Kessler, autor de la ley
de la ayuda mutua.

Al mismo tiempo Kropotkin se distanciaba de la postura de los que no se sentían con fuerza de seguir el planteamiento radical nacido del darwinismo hasta sus últimas consecuencias. Los evolucionistas de su tiempo, al reconocer el origen animal del hombre, a lo sumo reconocían que con el invento de la historia el hombre abandonaba para siempre su mundo animal. Así pensaban los darwinistas como Alfred R. Wallace. Por el contrario, Kropotkin decía que lo mejor que puede hacer la izquierda para el hombre era ayudarle no a salir del reino de los animales sino a permanecer en él.

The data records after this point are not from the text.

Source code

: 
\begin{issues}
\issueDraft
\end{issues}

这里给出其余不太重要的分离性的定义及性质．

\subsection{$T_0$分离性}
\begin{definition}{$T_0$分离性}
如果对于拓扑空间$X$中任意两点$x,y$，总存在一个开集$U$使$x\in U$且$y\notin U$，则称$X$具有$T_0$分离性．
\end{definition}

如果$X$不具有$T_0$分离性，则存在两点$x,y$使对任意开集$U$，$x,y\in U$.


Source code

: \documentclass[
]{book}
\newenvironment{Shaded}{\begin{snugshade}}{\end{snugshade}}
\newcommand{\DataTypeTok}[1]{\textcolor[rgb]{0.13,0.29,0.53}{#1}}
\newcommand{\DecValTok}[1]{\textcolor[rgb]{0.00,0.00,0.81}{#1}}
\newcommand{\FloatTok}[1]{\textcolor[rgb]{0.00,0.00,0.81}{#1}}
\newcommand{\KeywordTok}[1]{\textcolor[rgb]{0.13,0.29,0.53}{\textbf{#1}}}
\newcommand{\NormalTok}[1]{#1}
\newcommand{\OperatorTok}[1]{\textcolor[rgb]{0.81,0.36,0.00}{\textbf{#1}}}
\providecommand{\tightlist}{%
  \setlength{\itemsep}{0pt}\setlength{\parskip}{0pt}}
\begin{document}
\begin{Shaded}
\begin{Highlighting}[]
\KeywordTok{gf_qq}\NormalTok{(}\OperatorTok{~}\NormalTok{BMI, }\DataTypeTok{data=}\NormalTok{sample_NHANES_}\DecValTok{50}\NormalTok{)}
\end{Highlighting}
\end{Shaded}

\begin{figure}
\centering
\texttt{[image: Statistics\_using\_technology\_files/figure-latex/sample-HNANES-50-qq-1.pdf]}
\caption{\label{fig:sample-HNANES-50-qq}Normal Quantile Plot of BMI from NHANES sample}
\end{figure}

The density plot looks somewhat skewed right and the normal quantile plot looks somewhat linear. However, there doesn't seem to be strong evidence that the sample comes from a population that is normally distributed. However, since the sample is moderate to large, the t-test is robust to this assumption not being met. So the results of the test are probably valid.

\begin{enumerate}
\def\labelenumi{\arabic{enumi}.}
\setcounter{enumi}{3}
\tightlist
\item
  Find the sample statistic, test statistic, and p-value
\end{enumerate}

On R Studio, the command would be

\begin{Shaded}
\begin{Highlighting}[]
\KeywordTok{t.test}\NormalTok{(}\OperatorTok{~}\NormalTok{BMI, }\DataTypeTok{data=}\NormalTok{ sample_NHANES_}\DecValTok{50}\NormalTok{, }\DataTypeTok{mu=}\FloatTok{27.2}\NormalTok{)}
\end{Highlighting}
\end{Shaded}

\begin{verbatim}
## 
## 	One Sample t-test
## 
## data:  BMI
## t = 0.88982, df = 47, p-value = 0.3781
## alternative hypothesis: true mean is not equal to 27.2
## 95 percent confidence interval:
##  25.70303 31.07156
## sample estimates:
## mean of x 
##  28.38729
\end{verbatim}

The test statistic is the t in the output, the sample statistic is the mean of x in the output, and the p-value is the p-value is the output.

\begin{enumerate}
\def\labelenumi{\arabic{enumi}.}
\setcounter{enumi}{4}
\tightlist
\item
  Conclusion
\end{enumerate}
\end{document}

En esto le avalaban sus propias experiencias de naturista adquiridas en sus viajes por la Rusia Oriental —no por el sur del Atlántico, como en Darwin—. Aunque menciona una conferencia del biólogo francés Espinas de 1881 en la que se interpreta a Darwin como un cooperativista, deja claro que los primeros en hacer esta lectura correcta del maestro fueron los rusos. Concretamente, el zoólogo Karl F. Kessler, de la Universidad de San Petersburgo, quien fue el primero en protestar en el congreso de los naturalistas rusos en enero de 1880 contra el abuso del concepto «lucha por la existencia». En la formulación de su tesis la ley de la ayuda mutua contó con el apoyo del zoólogo Alexey N. Severtsov, así como su amigo personal, Iván S. Poliakov. Todos estaban impresionados por la obra de Darwin, pero al observar la naturaleza siberiana y del sur de Rusia se preguntaban constantemente dónde estaría esa despiadada competencia entre los animales de la misma especie, que no encontraban por ningún sitio.

Severtsov y Poliakov, naturalistas rusos.

Kropotkin sacó dos conclusiones de su lectura de Darwin. La primera: el origen prehumano de los sentimientos morales. El hombre no sólo procede del mundo animal sino que de este mundo se originan los instintos que dieron origen a la moral. Kropotkin piensa que el notable progreso de las Ciencias sociales a finales del siglo XIX le ofrece la posibilidad de demostrar que la incorporación de esos instintos a la organización de las sociedades humanas fue la base del progreso moral. Por fin —decía— no haría falta hablar de amor ni de la simpatía. Entre los humanos —como entre los animales— no hay ni lo primero ni lo segundo: solo hay solidaridad. La segunda tesis es que la mejor forma de organización política es el federalismo. Lo que a primera vista parecía ser una desinteresada defensa de Darwin frente a las malas interpretaciones de los social-darwinistas, acaba siendo la vuelta a la vieja utopía anarquista: lo mejor para el ser humano es deshacerse del Estado y volver a los tiempos de la comuna, que es lo mismo que volver al siglo XII, a los tiempos en que todo lo europeo era federalista, como dirá en una conferencia que es considerada la conclusión de su obra magna El apoyo mutuo.